A basic rule of thumb is 1 core and 1 GB RAM per JVM. The Hadoop
and HBase daemons will all need such an allocation. You can
extend this to the mapreduce subsystem when considering how many
mappers and/or reducers can concurrently execute on each node
alongside the rest of what you are running. Or, you can choose to
partition your hardware to support separate HDFS and HBase from
the mapreduce task runners, as some do, which changes the
Lots of people try to run all-in-one clusters, where all
functions are more or less co-located on every node. Strictly
speaking, how much heap a TaskTracker map or reduce task child
will require depends on the user application. But, it still
loads the CPU so I still use the 1 CPU/1 GB rule of thumb even
for these. Overload your CPU resources and the JVM scheduler
will starve threads, introducing spurious heartbeat misses,
timeouts, and recovery behaviors in system daemons that will
unnecessarily degrade performance and operation. One thing I
have considered but not tried is using Linux CPU affinity masks
to put system functions in one partition and all user mapreduce
tasks in the other. Another option as I mentioned is to split
hardware resources among the functions.
Here is what I have used in the past in a successful all-in-
one deployment. In parentheses next to the Java process' name
is the heap allocation reserved with -Xmx.

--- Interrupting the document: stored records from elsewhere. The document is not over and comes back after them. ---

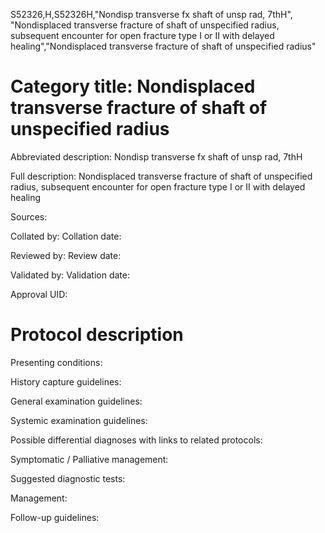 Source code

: S52326,H,S52326H,"Nondisp transverse fx shaft of unsp rad, 7thH", "Nondisplaced transverse fracture of shaft of unspecified radius, subsequent encounter for open fracture type I or II with delayed healing","Nondisplaced transverse fracture of shaft of unspecified radius"
# Category title: Nondisplaced transverse fracture of shaft of unspecified radius

Abbreviated description: Nondisp transverse fx shaft of unsp rad, 7thH

Full description: Nondisplaced transverse fracture of shaft of unspecified radius, subsequent encounter for open fracture type I or II with delayed healing

Sources:

Collated by:
Collation date:

Reviewed by:
Review date:

Validated by:
Validation date:

Approval UID:

# Protocol description

Presenting conditions:

History capture guidelines:

General examination guidelines:

Systemic examination guidelines:

Possible differential diagnoses with links to related protocols:

Symptomatic / Palliative management:

Suggested diagnostic tests:

Management:

Follow-up guidelines:
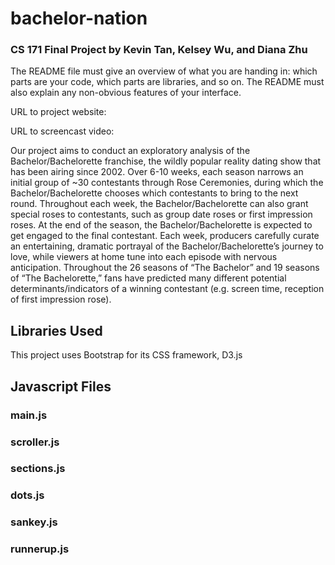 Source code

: # bachelor-nation
### CS 171 Final Project by Kevin Tan, Kelsey Wu, and Diana Zhu

The README file must give an overview of what you are handing in: which parts are your code, which parts are libraries, 
and so on. The README must also explain any non-obvious features of your interface.

URL to project website:

URL to screencast video:

Our project aims to conduct an exploratory analysis of the Bachelor/Bachelorette franchise, the wildly popular reality dating show that has been airing since 2002. Over 6-10 weeks, each season narrows an initial group of ~30 contestants through Rose Ceremonies, during which the Bachelor/Bachelorette chooses which contestants to bring to the next round. Throughout each week, the Bachelor/Bachelorette can also grant special roses to contestants, such as group date roses or first impression roses. At the end of the season, the Bachelor/Bachelorette is expected to get engaged to the final contestant. Each week, producers carefully curate an entertaining, dramatic portrayal of the Bachelor/Bachelorette’s journey to love, while viewers at home tune into each episode with nervous anticipation. Throughout the 26 seasons of “The Bachelor” and 19 seasons of “The Bachelorette,” fans have predicted many different potential determinants/indicators of a winning contestant (e.g. screen time, reception of first impression rose).

## Libraries Used 
This project uses Bootstrap for its CSS framework, D3.js 

## Javascript Files 

### main.js

### scroller.js

### sections.js 

### dots.js

### sankey.js

### runnerup.js
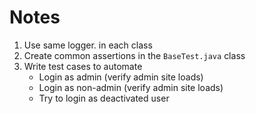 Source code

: # Notes
1. Use same logger. in each class
2. Create common assertions in the `BaseTest.java` class
3. Write test cases to automate
    * Login as admin (verify admin site loads)
    * Login as non-admin (verify admin site loads)
    * Try to login as deactivated user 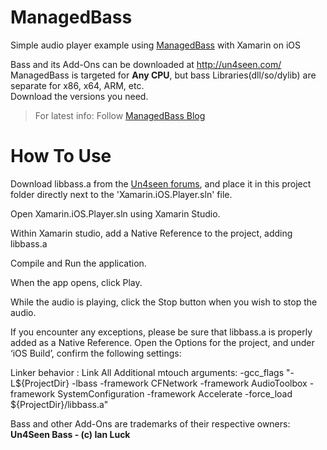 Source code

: # ManagedBass

Simple audio player example using [ManagedBass](https://github.com/ManagedBass/ManagedBass) with Xamarin on iOS

Bass and its Add-Ons can be downloaded at http://un4seen.com/  
ManagedBass is targeted for **Any CPU**, but bass Libraries(dll/so/dylib) are separate for x86, x64, ARM, etc.  
Download the versions you need.

> For latest info: Follow [ManagedBass Blog](https://managedbass.wordpress.com)

# How To Use

Download libbass.a from the [Un4seen forums](http://www.un4seen.com/forum/?topic=10910), and place it in this project folder directly next to the 'Xamarin.iOS.Player.sln' file.

Open Xamarin.iOS.Player.sln using Xamarin Studio.

Within Xamarin studio, add a Native Reference to the project, adding libbass.a

Compile and Run the application.

When the app opens, click Play.

While the audio is playing, click the Stop button when you wish to stop the audio.

If you encounter any exceptions, please be sure that libbass.a is properly added as a Native Reference.  Open the Options for the project, and under ‘iOS Build’, confirm the following settings:

Linker behavior : Link All
Additional mtouch arguments: -gcc_flags "-L${ProjectDir} -lbass -framework CFNetwork -framework AudioToolbox -framework SystemConfiguration -framework Accelerate -force_load ${ProjectDir}/libbass.a"




Bass and other Add-Ons are trademarks of their respective owners: **Un4Seen Bass - (c) Ian Luck**
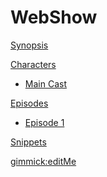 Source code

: # WebShow

[Synopsis](index.md)

[Characters]()

  * [Main Cast](characters/index.md)

[Episodes]()

  * [Episode 1](episodes/episode1/summary.md)
  
[Snippets](randomQuotes.md)

[gimmick:editMe](https://github.com/ProLoser/webshow/edit/gh-pages/)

1: NameNode (2000) and DataNode (1000)
1: HMaster (1000), JobTracker (1000), and DataNode (1000)
23: DataNode (1000), HRegionServer (2000), TaskTracker (1000),
and the concurrency limit for mappers and reducers set
to 4 and 4, respectively.
We picked a midpoint between cheap hardware and big iron. Our per
node specs was dual quad core, 4/8 GB RAM, 6x 1TB disk. 2x1TB
hosted the system volume in RAID-1 configuration. The remaining
4x1TB drives were attached as JBOD and used as DataNode data
volumes. The rationale for using so much disk per node was
maximization of cluster/rack density.
As the size of your HDFS volume increases, you'll need to grow
the heap allocation of your NameNode accordingly. In all my time
running HBase I never needed more than 2GB allocated to it, but
I hear that Facebook runs a NameNode with a 20GB heap.

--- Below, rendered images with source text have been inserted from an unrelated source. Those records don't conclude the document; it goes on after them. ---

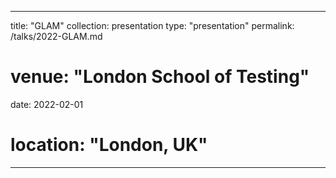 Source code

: <!--
 * -*- coding: utf-8 -*-
 * @Author: zhuwenjing02
 * @Email: zhuwenjing02@duxiaoman.com
 * @Date: 2025-03-17 13:17:40
 * @LastEditTime: 2025-03-17 13:41:05
 * Copyright (c) 2025 by zhuwenjing02@duxiaoman.com, All Rights Reserved. 
-->
---
title: "GLAM"
collection: presentation
type: "presentation"
permalink: /talks/2022-GLAM.md
# venue: "London School of Testing"
date: 2022-02-01
# location: "London, UK"
---

<!-- [More information here](http://example2.com) -->

<!-- This is a description of your talk, which is a markdown files that can be all markdown-ified like any other post. Yay markdown! -->
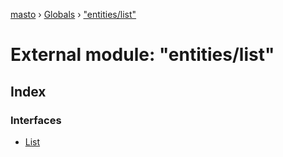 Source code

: [masto](../README.md) › [Globals](../globals.md) › ["entities/list"](_entities_list_.md)

# External module: "entities/list"

## Index

### Interfaces

* [List](../interfaces/_entities_list_.list.md)
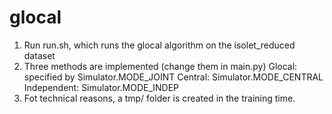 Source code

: # glocal

1. Run run.sh, which runs the glocal algorithm on the isolet_reduced dataset
2. Three methods are implemented (change them in main.py)
   Glocal: specified by Simulator.MODE_JOINT
   Central: Simulator.MODE_CENTRAL
   Independent: Simulator.MODE_INDEP
3. Fot technical reasons, a tmp/ folder is created in the training time.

A word of warning however: Currently HBase is a very challenging
user of HDFS. In 0.20 there are some changes (HFile) which
lessens somewhat the number of open files and should also lower
the total number of DataNode xceivers necessary to support
operations. However on my 25 node cluster running Hadoop/HBase
0.19, I found it necessary to increase the DataNode xceiver limit
to 4096 (from its default of 512!) to successfully bootstrap a
HBase cluster with > 7000 regions. Therefore it may not be the
per-node spec that is the determining factor for the stability of
your cluster, but rather the number of DataNodes employed to
sufficiently spread the load.
Hope that helps,
> From: Amandeep Khurana <[EMAIL PROTECTED]>
> Subject: Typical hardware configurations
> To: [EMAIL PROTECTED], [EMAIL PROTECTED]
> Date: Friday, March 27, 2009, 10:07 PM
> What are the typical hardware config for a node that people
> are using for Hadoop and HBase? I am setting up a new 10 node
> cluster which will have HBase running as well that will be
> feeding my front end directly. Currently, I had a 3 node
> cluster with 2 GB of RAM on the slaves and 4 GB of RAM on the
> master. This didnt work very well due to the RAM being a
> little low.
> I got some config details from the powered by page on the
> Hadoop wiki, but nothing like that for Hbase.
> Amandeep Khurana
> Computer Science Graduate Student
> University of California, Santa Cruz